Earlier in my life, as a hippie teenager and in my 20s, I found astrology a topic of interest, to the extent that I took courses, bought ephemerides, learned how to cast charts, and pored over the fascinating archetypes – a cast of characters with timeless appeal.
Later, in my forties, I was drawn into a multi-year fascination with the Human Design system, which creates a different kind of chart purporting to map energetic connections in the body, but still based on birth-time. Due to my increasing maturity (I guess), and in the process of creating and interpreting a Human Design chart (as a paid endeavor) for a close friend who I knew quite well, I had an attack of conscience because his Human Design chart and characterization as a Reflector really did not jibe with my experience of his character. I was having to twist myself up into too much of a pretzel to fit my own experience of him into the prescribed characterization of his supposed Reflector-ness. Once I began to question the whole premise of birth-time as primary determinant of a person’s character and life-map, my belief that there was some validity to the astrological endeavor evaporated quite rapidly.
Reasons I had believed in it: RG’s genius chart throwing; Psychic attunement explains what is emphasized and what is discarded.
Pretzel-izing my own experience to fit the mold. Then I reached a pretzel-breaking point.
How people read charts – what they focus on. Cognitive errors, confirmation bias in validating results.
Why it could be somewhat harmless.
Why it could be harmful. TV show about Taiwanese woman whose family sent her away based on negative astrological forecast upon her birth. REALLY??!!! Extreme example.
Your own integrity as a counselor to others. You can justify it as benign, in the sense it allows people to talk through their current dilemmas with someone and bounce them off archetypes, thus expanding their own sense of how they really feel, to help them make decisions. Since there are plenty of archetypes and symbols to choose from within the vast array of options within a birth chart (signs, planets, houses and their infinite combinations) there will always be something resonant for the client to pick up on, and the sensitive astrologer will (mostly unconsciously) follow the client’s responses to emphasize those aspects, allowing them to essentially counsel themselves about a decision or dilemma they are dealing with in their lives.
In order to be a benign astrologer, you would have to have a selective approach to applying the supposed rules to the person in terms of the overall interpretation of the chart. To do THAT you will have to use the rules when it suits the energy of the client, and ignore them when the energy goes another way. For a typical chart, that is not screaming some very specific message, and within the vast array of interpretation options, it’s usually easy to find a way to please them, give them what they need to resolve some issue they need to resolve, and feel OK yourself that the reading is a service of overall benefit to the client. However, if you were really true to your training, you would apply the rules more rigidly. Such as, if an AI or robot simply interprets charts.

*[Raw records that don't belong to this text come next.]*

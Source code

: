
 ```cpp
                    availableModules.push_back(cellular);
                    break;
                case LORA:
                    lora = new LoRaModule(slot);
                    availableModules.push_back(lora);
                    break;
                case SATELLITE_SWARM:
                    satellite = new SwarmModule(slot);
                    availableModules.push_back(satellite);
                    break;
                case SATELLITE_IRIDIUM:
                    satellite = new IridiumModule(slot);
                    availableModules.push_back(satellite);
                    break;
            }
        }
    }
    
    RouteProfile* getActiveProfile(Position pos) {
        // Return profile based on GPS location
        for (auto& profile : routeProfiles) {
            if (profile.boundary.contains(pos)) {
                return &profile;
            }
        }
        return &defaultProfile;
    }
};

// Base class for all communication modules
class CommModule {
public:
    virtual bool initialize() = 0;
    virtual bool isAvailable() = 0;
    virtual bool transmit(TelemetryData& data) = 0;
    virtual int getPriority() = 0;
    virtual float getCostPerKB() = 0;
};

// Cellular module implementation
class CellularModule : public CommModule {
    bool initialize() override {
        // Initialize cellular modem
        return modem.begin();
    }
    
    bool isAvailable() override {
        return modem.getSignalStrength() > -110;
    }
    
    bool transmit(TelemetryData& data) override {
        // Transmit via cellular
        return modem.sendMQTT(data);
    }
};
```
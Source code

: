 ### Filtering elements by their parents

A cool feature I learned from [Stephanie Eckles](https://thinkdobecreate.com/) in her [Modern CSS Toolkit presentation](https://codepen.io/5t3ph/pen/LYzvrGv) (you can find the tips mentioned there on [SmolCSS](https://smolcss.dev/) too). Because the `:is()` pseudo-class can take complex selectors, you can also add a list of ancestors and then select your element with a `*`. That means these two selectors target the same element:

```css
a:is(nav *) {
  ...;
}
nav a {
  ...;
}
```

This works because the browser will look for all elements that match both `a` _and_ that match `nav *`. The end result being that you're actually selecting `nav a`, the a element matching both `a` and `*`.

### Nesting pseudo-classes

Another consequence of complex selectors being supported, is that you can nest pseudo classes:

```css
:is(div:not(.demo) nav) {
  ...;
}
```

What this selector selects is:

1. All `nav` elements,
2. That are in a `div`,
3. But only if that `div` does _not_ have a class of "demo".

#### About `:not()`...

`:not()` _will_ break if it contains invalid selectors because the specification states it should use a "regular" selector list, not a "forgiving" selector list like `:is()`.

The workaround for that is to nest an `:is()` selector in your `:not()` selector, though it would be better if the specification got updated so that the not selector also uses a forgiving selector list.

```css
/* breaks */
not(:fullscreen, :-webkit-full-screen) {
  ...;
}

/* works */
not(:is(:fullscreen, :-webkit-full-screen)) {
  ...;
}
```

So do you really believe the system? Or not so much, just feel it’s a justifiable, close-enough system of overall benefit. It does not have the stigma which psychotherapy STILL has, even in 2018, and has the added benefit of sticking a finger in the eye of scolding science-types, to affirm your own alternative values (both the client and the astrologer / Human Design practitioner).
Progressed charts of the times, NOT based on birthtime, would be more of an open system. Tarot cards, throwing the I Ching, etc. have no inherent bias as each reading is fresh and random within the system. To me that is a better use of an oracular system (another word). The excuse is that people would not be as interested in something if they don’t believe it’s specific to THEM, does not in my opinion justify the selective application of traditional rules.

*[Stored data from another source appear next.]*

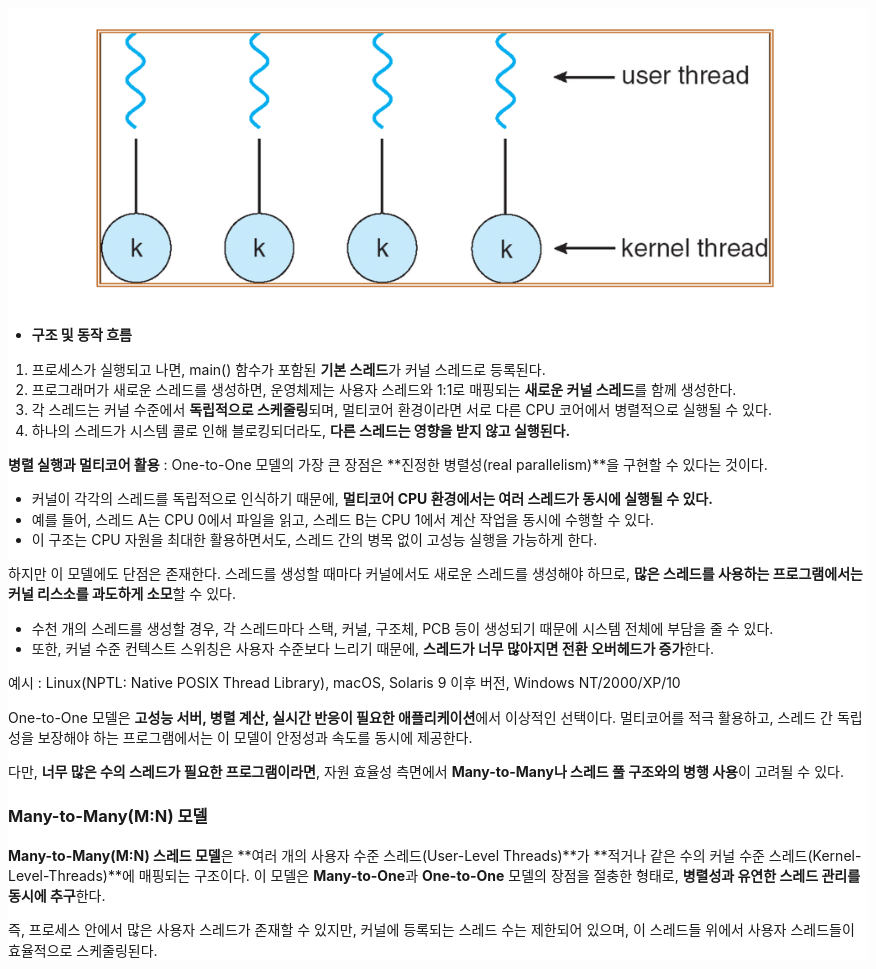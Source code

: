  ![Alt text](/assets/OSimages/One-to-One_Model.png)

 - **구조 및 동작 흐름**
  1. 프로세스가 실행되고 나면, main() 함수가 포함된 **기본 스레드**가 커널 스레드로 등록된다.
  2. 프로그래머가 새로운 스레드를 생성하면, 운영체제는 사용자 스레드와 1:1로 매핑되는 **새로운 커널 스레드**를 함께 생성한다.
  3. 각 스레드는 커널 수준에서 **독립적으로 스케줄링**되며, 멀티코어 환경이라면 서로 다른 CPU 코어에서 병렬적으로 실행될 수 있다.
  4. 하나의 스레드가 시스템 콜로 인해 블로킹되더라도, **다른 스레드는 영향을 받지 않고 실행된다.**

 **병렬 실행과 멀티코어 활용** : One-to-One 모델의 가장 큰 장점은 **진정한 병렬성(real parallelism)**을 구현할 수 있다는 것이다.
  - 커널이 각각의 스레드를 독립적으로 인식하기 때문에, **멀티코어 CPU 환경에서는 여러 스레드가 동시에 실행될 수 있다.**
  - 예를 들어, 스레드 A는 CPU 0에서 파일을 읽고, 스레드 B는 CPU 1에서 계산 작업을 동시에 수행할 수 있다.
  - 이 구조는 CPU 자원을 최대한 활용하면서도, 스레드 간의 병목 없이 고성능 실행을 가능하게 한다.

 하지만 이 모델에도 단점은 존재한다. 스레드를 생성할 때마다 커널에서도 새로운 스레드를 생성해야 하므로, **많은 스레드를 사용하는 프로그램에서는 커널 리스소를 과도하게 소모**할 수 있다.
  - 수천 개의 스레드를 생성할 경우, 각 스레드마다 스택, 커널, 구조체, PCB 등이 생성되기 때문에 시스템 전체에 부담을 줄 수 있다.
  - 또한, 커널 수준 컨텍스트 스위칭은 사용자 수준보다 느리기 때문에, **스레드가 너무 많아지면 전환 오버헤드가 증가**한다.

 예시 : Linux(NPTL: Native POSIX Thread Library), macOS, Solaris 9 이후 버전, Windows NT/2000/XP/10

 One-to-One 모델은 **고성능 서버, 병렬 계산, 실시간 반응이 필요한 애플리케이션**에서 이상적인 선택이다. 멀티코어를 적극 활용하고, 스레드 간 독립성을 보장해야 하는 프로그램에서는 이 모델이 안정성과 속도를 동시에 제공한다.

 다만, **너무 많은 수의 스레드가 필요한 프로그램이라면**, 자원 효율성 측면에서 **Many-to-Many나 스레드 풀 구조와의 병행 사용**이 고려될 수 있다.

### Many-to-Many(M:N) 모델
 **Many-to-Many(M:N) 스레드 모델**은 **여러 개의 사용자 수준 스레드(User-Level Threads)**가 **적거나 같은 수의 커널 수준 스레드(Kernel-Level-Threads)**에 매핑되는 구조이다. 이 모델은 **Many-to-One**과 **One-to-One** 모델의 장점을 절충한 형태로, **병렬성과 유연한 스레드 관리를 동시에 추구**한다.

 즉, 프로세스 안에서 많은 사용자 스레드가 존재할 수 있지만, 커널에 등록되는 스레드 수는 제한되어 있으며, 이 스레드들 위에서 사용자 스레드들이 효율적으로 스케줄링된다.
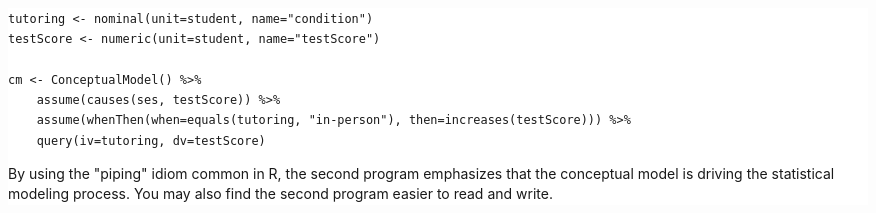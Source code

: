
 ```{r}
tutoring <- nominal(unit=student, name="condition")
testScore <- numeric(unit=student, name="testScore")

cm <- ConceptualModel() %>%
    assume(causes(ses, testScore)) %>%
    assume(whenThen(when=equals(tutoring, "in-person"), then=increases(testScore))) %>%
    query(iv=tutoring, dv=testScore)
```
By using the "piping" idiom common in R, the second program emphasizes that the conceptual model is driving the statistical modeling process. You may also find the second program easier to read and write.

In most charts, the chart itself is general enough that it supports a wide array of interpretation options, so you can emphasize and downplay aspects of the chart according to the client’s responses without any real noticeable contradiction. However, in a subset of charts, let’s say 12%, the message the chart presents would be so specific or extreme that you couldn’t really in all good conscience ignore it and in that case you would be kind of obligated to present it in at least some way to the client.
So ultimately I had to stand up for not supporting astrological charts. Once a friend who was exploring some life dilemmas asked my opinion if she should consult an astrologer and, when asked a direct question, I could not conceal my true opinion, and told her, “Well, I think the whole thing is a load of crap.” I told her more about my whole journey in this realm. But normally, I will just smile and nod when astrology conversations arise and even offer my sun sign and smile when people say, “Oh, I can see that. You are such a Leo!” … or some such based on my mane-like hair volume. Next time I’ll say Sagittarius and see what people say … Actually, try that yourself – say a different sun-sign than you are – when with people who don’t know you well and whether they are able to find a way to affirm how you are a good example of that sun-sign.
So, to return to the title of this post, Is the practice of astrology really harmless? It would depend on what your own definition of harm is. And that would depend on your own appetite and capacity for self-evaluation, and metaphysical certainty. So in my own context, I could no longer in good conscience offer chart readings, whether astrological or Human Design, because my standards for how my behavior might affect another’s life became stricter, and my view of the nature of reality more fine-grained.